By Anat Peled
TEL AVIV -- For 16 months, despite mounting evidence to the contrary, Israelis clung to the hope that the Bibas family's young, flame-haired children and their mother might somehow be alive.
The kidnapping of Shiri, 33, Ariel, 4, and nine-month-old Kfir during the Hamas-led attacks on Oct. 7, 2023, instantly became a searing symbol of that day's brutality -- and of the country's desperate hopes for the safety of its loved ones. Israelis covered Tel Aviv's streets with posters and graffiti of the children's likenesses. Some carried orange balloons on the children's birthdays. Their family fought for their return, as Hamas released other captives including Yarden Bibas, Shiri's husband and the children's father, under a cease-fire deal now in its fifth week.
But on Tuesday, Hamas said the bodies of the hostages it will release this week would include those of Shiri and her sons.
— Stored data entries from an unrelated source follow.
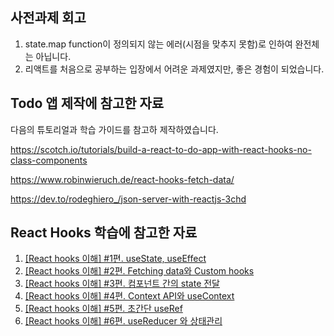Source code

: ## 사전과제 회고
1. state.map function이 정의되지 않는 에러(시점을 맞추지 못함)로 인하여 완전체는 아닙니다.
2. 리액트를 처음으로 공부하는 입장에서 어려운 과제였지만, 좋은 경험이 되었습니다.

## Todo 앱 제작에 참고한 자료

다음의 튜토리얼과 학습 가이드를 참고하 제작하였습니다.

https://scotch.io/tutorials/build-a-react-to-do-app-with-react-hooks-no-class-components

https://www.robinwieruch.de/react-hooks-fetch-data/

https://dev.to/rodeghiero_/json-server-with-reactjs-3chd

## React Hooks 학습에 참고한 자료

1. [[React hooks 이해] #1편. useState, useEffect](https://www.youtube.com/watch?v=y52Av3JxNW4)
2. [[React hooks 이해] #2편. Fetching data와 Custom hooks](https://www.youtube.com/watch?v=vKllPC06al0)
3. [[React hooks 이해] #3편. 컴포넌트 간의 state 전달](https://www.youtube.com/watch?v=Kk64DamLyHs)
4. [[React hooks 이해] #4편. Context API와 useContext](https://www.youtube.com/watch?v=NHYC-KIri34)
5. [[React hooks 이해] #5편. 초간단 useRef](https://www.youtube.com/watch?v=UfCxCaqwPEM)
6. [[React hooks 이해] #6편. useReducer 와 상태관리](https://www.youtube.com/watch?v=UU3jjRwjayg)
The news cast a pall over Israel, which with the hostage releases of recent weeks had been experiencing a joyful break from a year-and-a-half of devastating news.
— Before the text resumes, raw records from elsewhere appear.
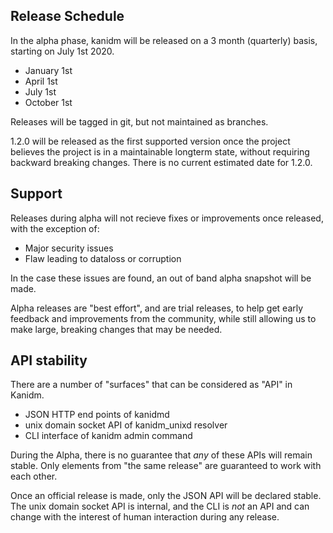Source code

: ## Release Schedule

In the alpha phase, kanidm will be released on a 3 month (quarterly) basis,
starting on July 1st 2020.

* January 1st
* April 1st
* July 1st
* October 1st

Releases will be tagged in git, but not maintained as branches.

1.2.0 will be released as the first supported version once the project believes the project is
in a maintainable longterm state, without requiring backward breaking changes. There is no current
estimated date for 1.2.0.

## Support

Releases during alpha will not recieve fixes or improvements once released, with the exception of:

* Major security issues
* Flaw leading to dataloss or corruption

In the case these issues are found, an out of band alpha snapshot will be made.

Alpha releases are "best effort", and are trial releases, to help get early feedback and improvements
from the community, while still allowing us to make large, breaking changes that may be needed.

## API stability

There are a number of "surfaces" that can be considered as "API" in Kanidm.

* JSON HTTP end points of kanidmd
* unix domain socket API of kanidm_unixd resolver
* CLI interface of kanidm admin command

During the Alpha, there is no guarantee that *any* of these APIs will remain stable. Only elements from "the same release" are guaranteed to work with each other.

Once an official release is made, only the JSON API will be declared stable. The unix domain socket API is internal, and the CLI is *not* an API and can change with the interest of human interaction during any release.

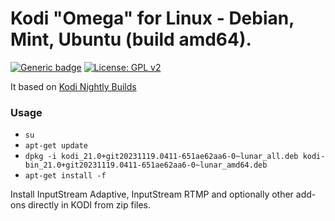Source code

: # Kodi "Omega" for Linux - Debian, Mint, Ubuntu (build amd64). 
[![Generic badge](https://img.shields.io/badge/Platform-LINUX-<COLOR>.svg)](https://kodi.tv/) [![License: GPL v2](https://img.shields.io/badge/License-GPL_v2-blue.svg)](https://www.gnu.org/licenses/old-licenses/gpl-2.0.html)

It based on [Kodi Nightly Builds](https://launchpad.net/~team-xbmc/+archive/ubuntu/xbmc-nightly)

### Usage
- ` su `
- `apt-get update`
- `dpkg -i kodi_21.0+git20231119.0411-651ae62aa6-0~lunar_all.deb kodi-bin_21.0+git20231119.0411-651ae62aa6-0~lunar_amd64.deb `
- `apt-get install -f `

Install InputStream Adaptive, InputStream RTMP and optionally other add-ons directly in KODI from zip files.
While the Shiri Bibas and her children had been feared dead for months -- a conclusion that became hard to escape when they weren't included in the release of other women over the past month -- the wider Bibas family has long insisted it wouldn't accept they had died until their bodies were returned.
"In the past few hours, we have been in turmoil following Hamas spokesperson's announcement about the planned return of our Shiri, Ariel and Kfir this Thursday as part of the hostages' remains release phase," the Bibas family said Tuesday. "Until we receive the definitive confirmation, our journey is not over."
The family lived a mile and a half from the Gaza border in the kibbutz of Nir Oz. It was one of the hardest hit communities during the attack -- by its own count, nearly 25% of its 400 residents were killed or kidnapped by the militants who surged through the border fence. Residents said it took the Israeli military until the afternoon to arrive.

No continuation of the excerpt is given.